* **DIRECTIONS FOR THIS TASK**
Would you please transcribe exactly the lines from the one containing "latvieÅ¡u (Latvija)" through the end of the material below, and only those?
=== Begin Enclosure ===
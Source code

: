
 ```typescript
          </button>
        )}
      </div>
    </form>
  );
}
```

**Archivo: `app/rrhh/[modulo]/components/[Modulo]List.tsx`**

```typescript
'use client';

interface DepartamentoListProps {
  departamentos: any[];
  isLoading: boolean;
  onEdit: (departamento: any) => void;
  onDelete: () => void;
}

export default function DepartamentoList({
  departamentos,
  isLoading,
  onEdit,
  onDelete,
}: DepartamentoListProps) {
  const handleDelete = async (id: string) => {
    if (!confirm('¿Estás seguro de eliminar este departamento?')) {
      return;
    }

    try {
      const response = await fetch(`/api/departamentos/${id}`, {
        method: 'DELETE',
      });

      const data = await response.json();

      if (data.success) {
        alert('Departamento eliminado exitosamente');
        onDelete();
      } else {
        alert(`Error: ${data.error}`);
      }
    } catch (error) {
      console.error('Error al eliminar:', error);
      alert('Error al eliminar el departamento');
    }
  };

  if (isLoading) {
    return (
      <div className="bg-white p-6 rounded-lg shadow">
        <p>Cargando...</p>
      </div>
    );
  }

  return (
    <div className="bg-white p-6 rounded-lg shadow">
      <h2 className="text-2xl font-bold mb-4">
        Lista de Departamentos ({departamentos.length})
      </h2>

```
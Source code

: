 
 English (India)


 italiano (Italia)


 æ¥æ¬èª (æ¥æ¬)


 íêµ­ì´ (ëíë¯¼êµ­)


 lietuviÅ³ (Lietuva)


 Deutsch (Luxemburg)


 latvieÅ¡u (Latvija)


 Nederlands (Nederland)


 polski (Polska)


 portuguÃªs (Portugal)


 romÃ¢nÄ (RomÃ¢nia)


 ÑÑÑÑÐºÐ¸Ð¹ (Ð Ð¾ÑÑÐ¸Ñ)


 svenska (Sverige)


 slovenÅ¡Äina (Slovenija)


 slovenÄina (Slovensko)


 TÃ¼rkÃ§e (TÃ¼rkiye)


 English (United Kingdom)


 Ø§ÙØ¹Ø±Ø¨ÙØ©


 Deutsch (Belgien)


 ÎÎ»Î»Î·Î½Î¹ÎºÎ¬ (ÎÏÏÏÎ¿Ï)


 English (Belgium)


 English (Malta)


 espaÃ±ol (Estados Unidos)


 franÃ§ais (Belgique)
=== End Enclosure ===
* **YOUR SOLUTION**
 latvieÅ¡u (Latvija)


 Nederlands (Nederland)


 polski (Polska)


 portuguÃªs (Portugal)


 romÃ¢nÄ (RomÃ¢nia)


 ÑÑÑÑÐºÐ¸Ð¹ (Ð Ð¾ÑÑÐ¸Ñ)


 svenska (Sverige)


 slovenÅ¡Äina (Slovenija)


 slovenÄina (Slovensko)


 TÃ¼rkÃ§e (TÃ¼rkiye)


 English (United Kingdom)


 Ø§ÙØ¹Ø±Ø¨ÙØ©


 Deutsch (Belgien)


 ÎÎ»Î»Î·Î½Î¹ÎºÎ¬ (ÎÏÏÏÎ¿Ï)


 English (Belgium)


 English (Malta)


 espaÃ±ol (Estados Unidos)


 franÃ§ais (Belgique)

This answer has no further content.